To: √iktor Ҡlang <viktor [dot] klang [at] gmail [dot] com>




2012/1/11 √iktor Ҡlang <viktor [dot] klang [at] gmail [dot] com>
scala> List(1,2).isInstanceOf[Serializable]res0: Boolean = true

Yes, but

scala> implicitly[List[_] <:< java.io.Serializable]
<console>:8: error: Cannot prove that List[_] <:< java.io.Serializable.
              implicitly[List[_] <:< java.io.Serializable]

Which is odd considering

scala> implicitly[::[_] <:< java.io.Serializable]
res2: <:<[scala.collection.immutable.::[_],java.io.Serializable] = <function1>

I'm wondering why the base type wasn't declared Serializable, but instead the two subsclasses are. Just a little odd.
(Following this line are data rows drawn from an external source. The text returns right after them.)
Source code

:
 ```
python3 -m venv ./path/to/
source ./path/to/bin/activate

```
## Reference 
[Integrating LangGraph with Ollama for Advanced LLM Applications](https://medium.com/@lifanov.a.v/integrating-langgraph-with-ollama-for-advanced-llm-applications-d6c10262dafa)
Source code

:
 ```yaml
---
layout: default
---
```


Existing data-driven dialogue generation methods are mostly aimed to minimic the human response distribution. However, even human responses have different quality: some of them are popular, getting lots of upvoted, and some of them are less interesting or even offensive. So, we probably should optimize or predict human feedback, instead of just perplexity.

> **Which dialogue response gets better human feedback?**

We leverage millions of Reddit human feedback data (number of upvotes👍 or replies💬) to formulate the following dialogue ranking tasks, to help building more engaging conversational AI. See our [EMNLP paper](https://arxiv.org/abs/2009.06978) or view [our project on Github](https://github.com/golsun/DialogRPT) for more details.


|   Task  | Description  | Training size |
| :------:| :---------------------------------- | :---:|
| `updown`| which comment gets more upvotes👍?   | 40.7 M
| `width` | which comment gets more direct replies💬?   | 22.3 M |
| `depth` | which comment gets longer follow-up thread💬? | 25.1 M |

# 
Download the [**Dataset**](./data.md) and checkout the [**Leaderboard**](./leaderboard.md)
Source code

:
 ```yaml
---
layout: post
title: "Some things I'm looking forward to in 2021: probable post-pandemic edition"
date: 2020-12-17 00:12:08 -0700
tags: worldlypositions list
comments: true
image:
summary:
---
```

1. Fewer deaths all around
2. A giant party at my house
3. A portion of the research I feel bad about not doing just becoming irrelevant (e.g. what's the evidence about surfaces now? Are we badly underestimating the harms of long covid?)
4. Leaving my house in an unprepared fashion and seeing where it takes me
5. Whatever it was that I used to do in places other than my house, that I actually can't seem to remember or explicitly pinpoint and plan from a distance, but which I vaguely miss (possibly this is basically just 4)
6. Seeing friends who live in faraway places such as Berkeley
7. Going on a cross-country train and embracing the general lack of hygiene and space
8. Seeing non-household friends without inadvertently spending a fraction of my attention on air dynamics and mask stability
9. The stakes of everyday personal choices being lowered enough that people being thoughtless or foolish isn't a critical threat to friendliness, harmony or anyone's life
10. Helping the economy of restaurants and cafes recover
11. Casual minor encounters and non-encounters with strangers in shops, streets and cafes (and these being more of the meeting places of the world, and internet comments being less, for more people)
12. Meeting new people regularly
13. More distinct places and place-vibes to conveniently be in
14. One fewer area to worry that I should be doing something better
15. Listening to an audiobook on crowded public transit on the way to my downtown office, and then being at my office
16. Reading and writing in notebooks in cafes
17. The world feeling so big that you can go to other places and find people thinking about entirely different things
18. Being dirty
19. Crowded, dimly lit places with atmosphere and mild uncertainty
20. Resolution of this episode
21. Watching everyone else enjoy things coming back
Not a big deal.

Brian Maso
 
Cheers,√
On Wed, Jan 11, 2012 at 11:48 PM, Henry Goldwire <hgoldwire [at] manaproducts [dot] com> wrote:
The current API does not indicate that scala.collection.immutable.List has the Serializable trait:http://www.scala-lang.org/api/current/index.html#scala.collection.immutable.List

bizarrely, this works fine for me:

import java.io._
val il = scala.collection.immutable.List("1","hi","yo")
val store = new ObjectOutputStream(new FileOutputStream("store.dat")) store.writeObject(il) store.close     

val in = new ObjectInputStream(new FileInputStream("store.dat"))  val copy = in.readObject() println( copy)  println(copy.getClass)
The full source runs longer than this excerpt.